Saved entries:
────────────────
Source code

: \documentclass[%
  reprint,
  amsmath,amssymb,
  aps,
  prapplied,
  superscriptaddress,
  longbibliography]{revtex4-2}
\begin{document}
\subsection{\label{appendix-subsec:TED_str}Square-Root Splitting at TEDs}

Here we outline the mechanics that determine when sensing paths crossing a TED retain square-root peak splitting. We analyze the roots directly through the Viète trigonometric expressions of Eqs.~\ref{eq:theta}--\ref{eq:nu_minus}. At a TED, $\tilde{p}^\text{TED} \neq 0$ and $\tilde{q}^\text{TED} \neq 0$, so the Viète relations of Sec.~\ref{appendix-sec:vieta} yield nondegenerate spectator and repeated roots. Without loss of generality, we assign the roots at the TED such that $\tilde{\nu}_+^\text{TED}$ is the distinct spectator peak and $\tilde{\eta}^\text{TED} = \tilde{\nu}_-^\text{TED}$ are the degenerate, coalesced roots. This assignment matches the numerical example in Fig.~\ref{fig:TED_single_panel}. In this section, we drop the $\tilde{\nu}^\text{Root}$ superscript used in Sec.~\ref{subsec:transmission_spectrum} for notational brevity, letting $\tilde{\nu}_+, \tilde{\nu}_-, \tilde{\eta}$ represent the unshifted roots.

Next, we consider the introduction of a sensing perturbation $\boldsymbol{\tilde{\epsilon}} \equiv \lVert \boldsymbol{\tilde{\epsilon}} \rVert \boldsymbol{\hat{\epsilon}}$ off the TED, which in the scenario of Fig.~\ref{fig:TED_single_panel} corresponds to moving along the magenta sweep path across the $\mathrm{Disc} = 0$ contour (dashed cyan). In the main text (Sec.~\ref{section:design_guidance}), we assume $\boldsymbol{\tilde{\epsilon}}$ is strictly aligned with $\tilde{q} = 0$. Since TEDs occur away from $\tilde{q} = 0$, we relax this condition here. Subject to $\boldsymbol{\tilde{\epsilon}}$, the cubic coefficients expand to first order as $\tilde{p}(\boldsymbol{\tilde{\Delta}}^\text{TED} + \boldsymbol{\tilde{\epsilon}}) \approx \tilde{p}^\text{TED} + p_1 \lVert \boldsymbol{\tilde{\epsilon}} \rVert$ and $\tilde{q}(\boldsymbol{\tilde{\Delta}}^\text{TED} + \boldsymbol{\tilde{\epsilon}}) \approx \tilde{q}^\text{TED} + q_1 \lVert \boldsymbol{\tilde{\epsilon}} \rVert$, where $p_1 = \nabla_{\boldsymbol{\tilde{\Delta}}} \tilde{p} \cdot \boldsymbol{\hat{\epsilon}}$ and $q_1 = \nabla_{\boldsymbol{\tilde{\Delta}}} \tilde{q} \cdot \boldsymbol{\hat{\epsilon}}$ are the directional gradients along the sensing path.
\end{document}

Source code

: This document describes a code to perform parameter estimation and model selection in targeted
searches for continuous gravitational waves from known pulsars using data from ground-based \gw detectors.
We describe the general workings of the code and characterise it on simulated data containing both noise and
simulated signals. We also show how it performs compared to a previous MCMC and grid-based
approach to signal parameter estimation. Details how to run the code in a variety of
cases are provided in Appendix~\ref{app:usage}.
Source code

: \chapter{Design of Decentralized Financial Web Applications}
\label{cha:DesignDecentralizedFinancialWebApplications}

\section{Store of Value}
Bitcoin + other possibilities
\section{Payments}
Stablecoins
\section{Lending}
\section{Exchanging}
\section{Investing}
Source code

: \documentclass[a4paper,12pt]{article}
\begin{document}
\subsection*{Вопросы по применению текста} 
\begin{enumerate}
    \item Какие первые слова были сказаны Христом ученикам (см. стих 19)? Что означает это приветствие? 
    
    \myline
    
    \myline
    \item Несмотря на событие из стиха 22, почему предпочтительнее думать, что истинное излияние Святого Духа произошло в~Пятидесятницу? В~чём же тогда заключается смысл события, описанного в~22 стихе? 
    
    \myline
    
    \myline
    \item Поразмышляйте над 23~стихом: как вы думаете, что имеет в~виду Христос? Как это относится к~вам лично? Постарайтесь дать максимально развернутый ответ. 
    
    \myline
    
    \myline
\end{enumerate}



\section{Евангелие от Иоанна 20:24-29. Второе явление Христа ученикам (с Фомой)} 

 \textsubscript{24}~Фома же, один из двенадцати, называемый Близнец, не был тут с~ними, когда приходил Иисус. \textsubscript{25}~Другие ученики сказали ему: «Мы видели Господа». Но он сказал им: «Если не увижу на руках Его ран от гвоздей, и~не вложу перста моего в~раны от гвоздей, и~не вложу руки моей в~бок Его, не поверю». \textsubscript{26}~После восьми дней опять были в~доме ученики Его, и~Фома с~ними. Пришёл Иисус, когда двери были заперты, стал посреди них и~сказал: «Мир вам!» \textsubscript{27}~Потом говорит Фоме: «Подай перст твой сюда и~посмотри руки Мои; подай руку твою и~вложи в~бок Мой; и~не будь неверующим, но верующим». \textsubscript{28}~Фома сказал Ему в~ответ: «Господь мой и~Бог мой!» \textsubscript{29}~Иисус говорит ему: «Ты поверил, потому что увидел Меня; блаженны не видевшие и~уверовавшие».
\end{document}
────────────────
__TASK INSTRUCTIONS__.
Your response should be the lines above from the first to the one containing "Here we outline", inclusive, each given exactly.

__RESULT FOR THIS TASK__.
Source code

: \documentclass[%
  reprint,
  amsmath,amssymb,
  aps,
  prapplied,
  superscriptaddress,
  longbibliography]{revtex4-2}
\begin{document}
\subsection{\label{appendix-subsec:TED_str}Square-Root Splitting at TEDs}

Here we outline the mechanics that determine when sensing paths crossing a TED retain square-root peak splitting. We analyze the roots directly through the Viète trigonometric expressions of Eqs.~\ref{eq:theta}--\ref{eq:nu_minus}. At a TED, $\tilde{p}^\text{TED} \neq 0$ and $\tilde{q}^\text{TED} \neq 0$, so the Viète relations of Sec.~\ref{appendix-sec:vieta} yield nondegenerate spectator and repeated roots. Without loss of generality, we assign the roots at the TED such that $\tilde{\nu}_+^\text{TED}$ is the distinct spectator peak and $\tilde{\eta}^\text{TED} = \tilde{\nu}_-^\text{TED}$ are the degenerate, coalesced roots. This assignment matches the numerical example in Fig.~\ref{fig:TED_single_panel}. In this section, we drop the $\tilde{\nu}^\text{Root}$ superscript used in Sec.~\ref{subsec:transmission_spectrum} for notational brevity, letting $\tilde{\nu}_+, \tilde{\nu}_-, \tilde{\eta}$ represent the unshifted roots.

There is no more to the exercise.